### WHAT YOU HAVE TO DO
How many lines of these entries include the string "social"? State the number alone.

### RECORDS PROVIDED

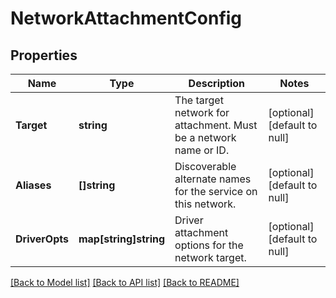 # NetworkAttachmentConfig

## Properties
Name | Type | Description | Notes
------------ | ------------- | ------------- | -------------
**Target** | **string** | The target network for attachment. Must be a network name or ID.  | [optional] [default to null]
**Aliases** | **[]string** | Discoverable alternate names for the service on this network.  | [optional] [default to null]
**DriverOpts** | **map[string]string** | Driver attachment options for the network target.  | [optional] [default to null]

[[Back to Model list]](../README.md#documentation-for-models) [[Back to API list]](../README.md#documentation-for-api-endpoints) [[Back to README]](../README.md)


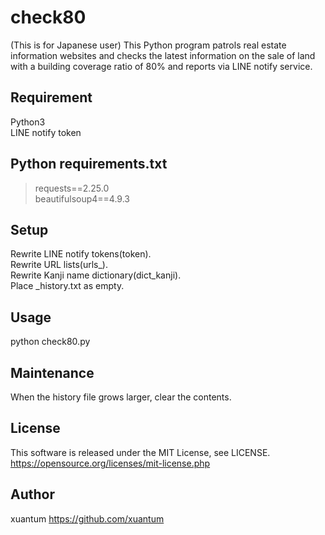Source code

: # check80
(This is for Japanese user)
This Python program patrols real estate information websites and checks the latest information on the sale of land with a building coverage ratio of 80% and reports via LINE notify service.

## Requirement
Python3  
LINE notify token  

## Python requirements.txt
>requests==2.25.0  
>beautifulsoup4==4.9.3  

## Setup
Rewrite LINE notify tokens(token).  
Rewrite URL lists(urls_<name>).  
Rewrite Kanji name dictionary(dict_kanji).  
Place <name>_history.txt as empty.  

## Usage
python check80.py

## Maintenance
When the history file grows larger, clear the contents.

## License
This software is released under the MIT License, see LICENSE.
https://opensource.org/licenses/mit-license.php

## Author
xuantum
https://github.com/xuantum
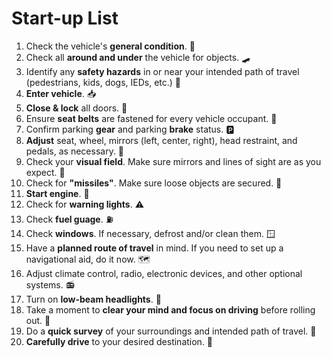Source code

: # Start-up List

1. Check the vehicle's **general condition**. 🚗
2. Check all **around and under** the vehicle for objects. 🛹
3. Identify any **safety hazards** in or near your intended path of travel (pedestrians, kids, dogs, IEDs, etc.) 🧨
4. **Enter vehicle**. 📥
5. **Close & lock** all doors. 🔐
6. Ensure **seat belts** are fastened for every vehicle occupant. 🤗
7. Confirm parking **gear** and parking **brake** status. 🅿
8. **Adjust** seat, wheel, mirrors (left, center, right), head restraint, and pedals, as necessary. 💺
9. Check your **visual field**. Make sure mirrors and lines of sight are as you expect. 👀
10. Check for **"missiles"**. Make sure loose objects are secured. 🚀
11. **Start engine**. 🚂
12. Check for **warning lights**. ⚠
13. Check **fuel guage**. ⛽
14. Check **windows**. If necessary, defrost and/or clean them. 🪟
15. Have a **planned route of travel** in mind. If you need to set up a navigational aid, do it now. 🗺
16. Adjust climate control, radio, electronic devices, and other optional systems. 📻
17. Turn on **low-beam headlights**. 🔦
18. Take a moment to **clear your mind and focus on driving** before rolling out. 🧘
19. Do a **quick survey** of your surroundings and intended path of travel. 👀
20. **Carefully drive** to your desired destination. 🚗

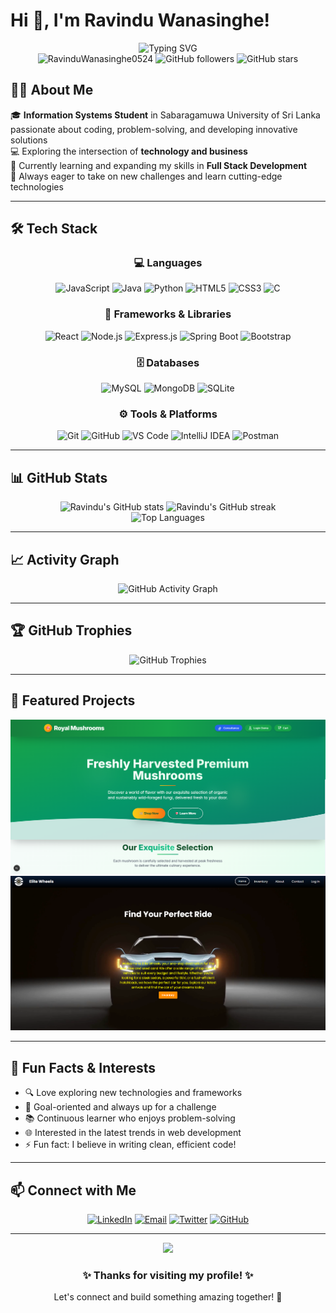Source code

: # Hi 👋, I'm Ravindu Wanasinghe!

<div align="center">
  <img src="https://readme-typing-svg.herokuapp.com?font=Fira+Code&duration=3000&pause=1000&color=2F81F7&background=FFFFFF00&center=true&vCenter=true&width=600&lines=Information+Systems+Student;Full+Stack+Developer;Problem+Solver;Always+Learning+New+Technologies" alt="Typing SVG" />
</div>

<div align="center">
  <img src="https://komarev.com/ghpvc/?username=RavinduWanasinghe0524&label=Profile%20views&color=0e75b6&style=flat" alt="RavinduWanasinghe0524" />
  <img src="https://img.shields.io/github/followers/RavinduWanasinghe0524?label=Followers&style=social" alt="GitHub followers" />
  <img src="https://img.shields.io/github/stars/RavinduWanasinghe0524?label=Stars&style=social" alt="GitHub stars" />
</div>

## 🧑‍💼 About Me

🎓 **Information Systems Student** in Sabaragamuwa University of Sri Lanka passionate about coding, problem-solving, and developing innovative solutions  
💻 Exploring the intersection of **technology and business**  
🌱 Currently learning and expanding my skills in **Full Stack Development**  
🚀 Always eager to take on new challenges and learn cutting-edge technologies

---

## 🛠️ Tech Stack

<div align="center">

### 💻 Languages
![JavaScript](https://img.shields.io/badge/JavaScript-F7DF1E?style=for-the-badge&logo=JavaScript&logoColor=black)
![Java](https://img.shields.io/badge/Java-ED8B00?style=for-the-badge&logo=openjdk&logoColor=white)
![Python](https://img.shields.io/badge/Python-3776AB?style=for-the-badge&logo=python&logoColor=white)
![HTML5](https://img.shields.io/badge/HTML5-E34F26?style=for-the-badge&logo=html5&logoColor=white)
![CSS3](https://img.shields.io/badge/CSS3-1572B6?style=for-the-badge&logo=css3&logoColor=white)
![C](https://img.shields.io/badge/C-00599C?style=for-the-badge&logo=c&logoColor=white)

### 🚀 Frameworks & Libraries
![React](https://img.shields.io/badge/React-20232A?style=for-the-badge&logo=react&logoColor=61DAFB)
![Node.js](https://img.shields.io/badge/Node.js-43853D?style=for-the-badge&logo=node.js&logoColor=white)
![Express.js](https://img.shields.io/badge/Express.js-404D59?style=for-the-badge)
![Spring Boot](https://img.shields.io/badge/Spring_Boot-F2F4F9?style=for-the-badge&logo=spring-boot)
![Bootstrap](https://img.shields.io/badge/Bootstrap-563D7C?style=for-the-badge&logo=bootstrap&logoColor=white)

### 🗄️ Databases
![MySQL](https://img.shields.io/badge/MySQL-00000F?style=for-the-badge&logo=mysql&logoColor=white)
![MongoDB](https://img.shields.io/badge/MongoDB-4EA94B?style=for-the-badge&logo=mongodb&logoColor=white)
![SQLite](https://img.shields.io/badge/SQLite-07405E?style=for-the-badge&logo=sqlite&logoColor=white)

### ⚙️ Tools & Platforms
![Git](https://img.shields.io/badge/Git-F05032?style=for-the-badge&logo=git&logoColor=white)
![GitHub](https://img.shields.io/badge/GitHub-100000?style=for-the-badge&logo=github&logoColor=white)
![VS Code](https://img.shields.io/badge/VS_Code-0078D4?style=for-the-badge&logo=visual%20studio%20code&logoColor=white)
![IntelliJ IDEA](https://img.shields.io/badge/IntelliJ_IDEA-000000.svg?style=for-the-badge&logo=intellij-idea&logoColor=white)
![Postman](https://img.shields.io/badge/Postman-FF6C37?style=for-the-badge&logo=postman&logoColor=white)

</div>

---

## 📊 GitHub Stats

<div align="center">
  <img width="400" src="https://github-readme-stats.vercel.app/api?username=RavinduWanasinghe0524&show_icons=true&theme=tokyonight&hide_border=true&count_private=true" alt="Ravindu's GitHub stats" />
  <img width="400" src="https://github-readme-streak-stats.herokuapp.com/?user=RavinduWanasinghe0524&theme=tokyonight&hide_border=true" alt="Ravindu's GitHub streak" />
</div>

<div align="center">
  <img width="600" src="https://github-readme-stats.vercel.app/api/top-langs/?username=RavinduWanasinghe0524&layout=compact&theme=tokyonight&hide_border=true" alt="Top Languages" />
</div>

---

## 📈 Activity Graph

<div align="center">
  <img src="https://github-readme-activity-graph.vercel.app/graph?username=RavinduWanasinghe0524&bg_color=1a1b27&color=628fdb&line=628fdb&point=19f4d6&area=true&hide_border=true" alt="GitHub Activity Graph" />
</div>

---

## 🏆 GitHub Trophies

<div align="center">
  <img src="https://github-profile-trophy.vercel.app/?username=RavinduWanasinghe0524&theme=tokyonight&no-frame=true&row=1&column=7" alt="GitHub Trophies" />
</div>

---

## 🚀 Featured Projects

<div align="center">
  <a href="https://github.com/RavinduWanasinghe0524/royal-mushrooms-frontend.git">
    <img src="2.png" />
  </a>
  <a href="https://github.com/RavinduWanasinghe0524/car-racing-game.git">
    <img src="1.png" />
  </a>
</div>

---

## 🌟 Fun Facts & Interests

- 🔍 Love exploring new technologies and frameworks
- 🎯 Goal-oriented and always up for a challenge
- 📚 Continuous learner who enjoys problem-solving
- 🌐 Interested in the latest trends in web development
- ⚡ Fun fact: I believe in writing clean, efficient code!

---

## 📫 Connect with Me

<div align="center">
  
[![LinkedIn](https://img.shields.io/badge/LinkedIn-0077B5?style=for-the-badge&logo=linkedin&logoColor=white)]([https://linkedin.com/in/your-linkedin](https://www.linkedin.com/in/ravindu-wanasinghe-b08a50315/))
[![Email](https://img.shields.io/badge/Email-D14836?style=for-the-badge&logo=gmail&logoColor=white)](mailto:ravinduwanasinghe97@gmail.com)
[![Twitter](https://img.shields.io/badge/Twitter-1DA1F2?style=for-the-badge&logo=twitter&logoColor=white)](https://twitter.com/your-twitter)
[![GitHub](https://img.shields.io/badge/GitHub-100000?style=for-the-badge&logo=github&logoColor=white)](https://github.com/RavinduWanasinghe0524)

</div>

---

<div align="center">
  <img src="https://capsule-render.vercel.app/api?type=waving&color=gradient&height=100&section=footer&animation=fadeIn" />
</div>

<div align="center">
  <h3>✨ Thanks for visiting my profile! ✨</h3>
  <p>Let's connect and build something amazing together! 🚀</p>
</div>
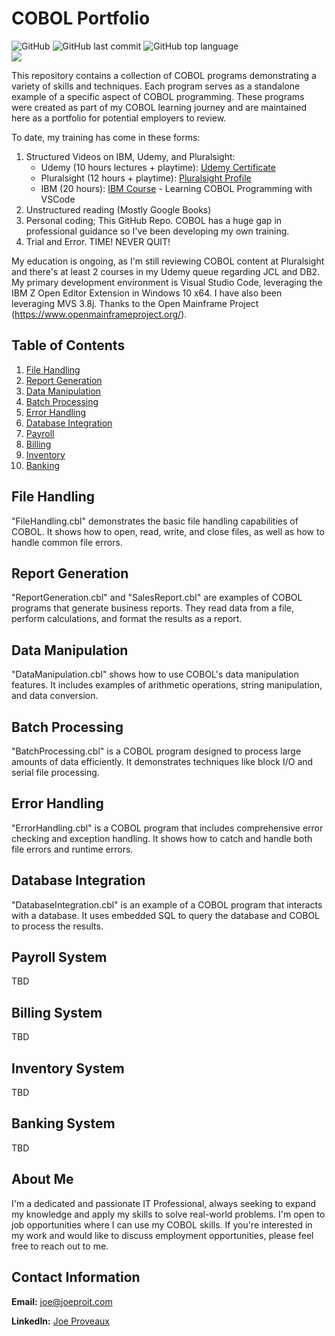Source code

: # COBOL Portfolio
![GitHub](https://img.shields.io/github/license/joeproit/COBOL)
![GitHub last commit](https://img.shields.io/github/last-commit/joeproit/COBOL)
![GitHub top language](https://img.shields.io/github/languages/top/joeproit/COBOL)<br/>
![](https://github-readme-streak-stats.herokuapp.com/?user=joeproit&theme=default&hide_border=false)

This repository contains a collection of COBOL programs demonstrating a variety of skills and techniques. Each program serves as a standalone example of a specific aspect of COBOL programming. These programs were created as part of my COBOL learning journey and are maintained here as a portfolio for potential employers to review.

To date, my training has come in these forms:

1. Structured Videos on IBM, Udemy, and Pluralsight:
   - Udemy (10 hours lectures + playtime): [Udemy Certificate](https://www.udemy.com/certificate/UC-81c54d97-8485-488f-a7ef-8af8f23b99ad/)
   - Pluralsight (12 hours + playtime): [Pluralsight Profile](https://app.pluralsight.com/profile/joepro)
   - IBM (20 hours): [IBM Course](https://learn.ibm.com/course/view.php?id=7552) - Learning COBOL Programming with VSCode
2. Unstructured reading (Mostly Google Books)
3. Personal coding; This GitHub Repo. COBOL has a huge gap in professional guidance so I've been developing my own training.
4. Trial and Error. TIME! NEVER QUIT!

My education is ongoing, as I'm still reviewing COBOL content at Pluralsight and there's at least 2 courses in my Udemy queue regarding JCL and DB2. My primary development environment is Visual Studio Code, leveraging the IBM Z Open Editor Extension in Windows 10 x64. I have also been leveraging MVS 3.8j. Thanks to the Open Mainframe Project (https://www.openmainframeproject.org/).

## Table of Contents

1. [File Handling](#file-handling)
2. [Report Generation](#report-generation)
3. [Data Manipulation](#data-manipulation)
4. [Batch Processing](#batch-processing)
5. [Error Handling](#error-handling)
6. [Database Integration](#database-integration)
7. [Payroll](#payroll-system)
8. [Billing](#billing-system)
9. [Inventory](#inventory-system)
10. [Banking](#banking-system)

## File Handling

"FileHandling.cbl" demonstrates the basic file handling capabilities of COBOL. It shows how to open, read, write, and close files, as well as how to handle common file errors.

## Report Generation

"ReportGeneration.cbl" and "SalesReport.cbl" are examples of COBOL programs that generate business reports. They read data from a file, perform calculations, and format the results as a report.

## Data Manipulation

"DataManipulation.cbl" shows how to use COBOL's data manipulation features. It includes examples of arithmetic operations, string manipulation, and data conversion.

## Batch Processing

"BatchProcessing.cbl" is a COBOL program designed to process large amounts of data efficiently. It demonstrates techniques like block I/O and serial file processing.

## Error Handling

"ErrorHandling.cbl" is a COBOL program that includes comprehensive error checking and exception handling. It shows how to catch and handle both file errors and runtime errors.

## Database Integration

"DatabaseIntegration.cbl" is an example of a COBOL program that interacts with a database. It uses embedded SQL to query the database and COBOL to process the results.

## Payroll System

TBD

## Billing System

TBD

## Inventory System

TBD

## Banking System

TBD

## About Me

I'm a dedicated and passionate IT Professional, always seeking to expand my knowledge and apply my skills to solve real-world problems. I'm open to job opportunities where I can use my COBOL skills. If you're interested in my work and would like to discuss employment opportunities, please feel free to reach out to me.

## Contact Information

**Email:** joe@joeproit.com

**LinkedIn:** [Joe Proveaux](https://www.linkedin.com/in/joeproveaux/)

### COMPLETED TASK
2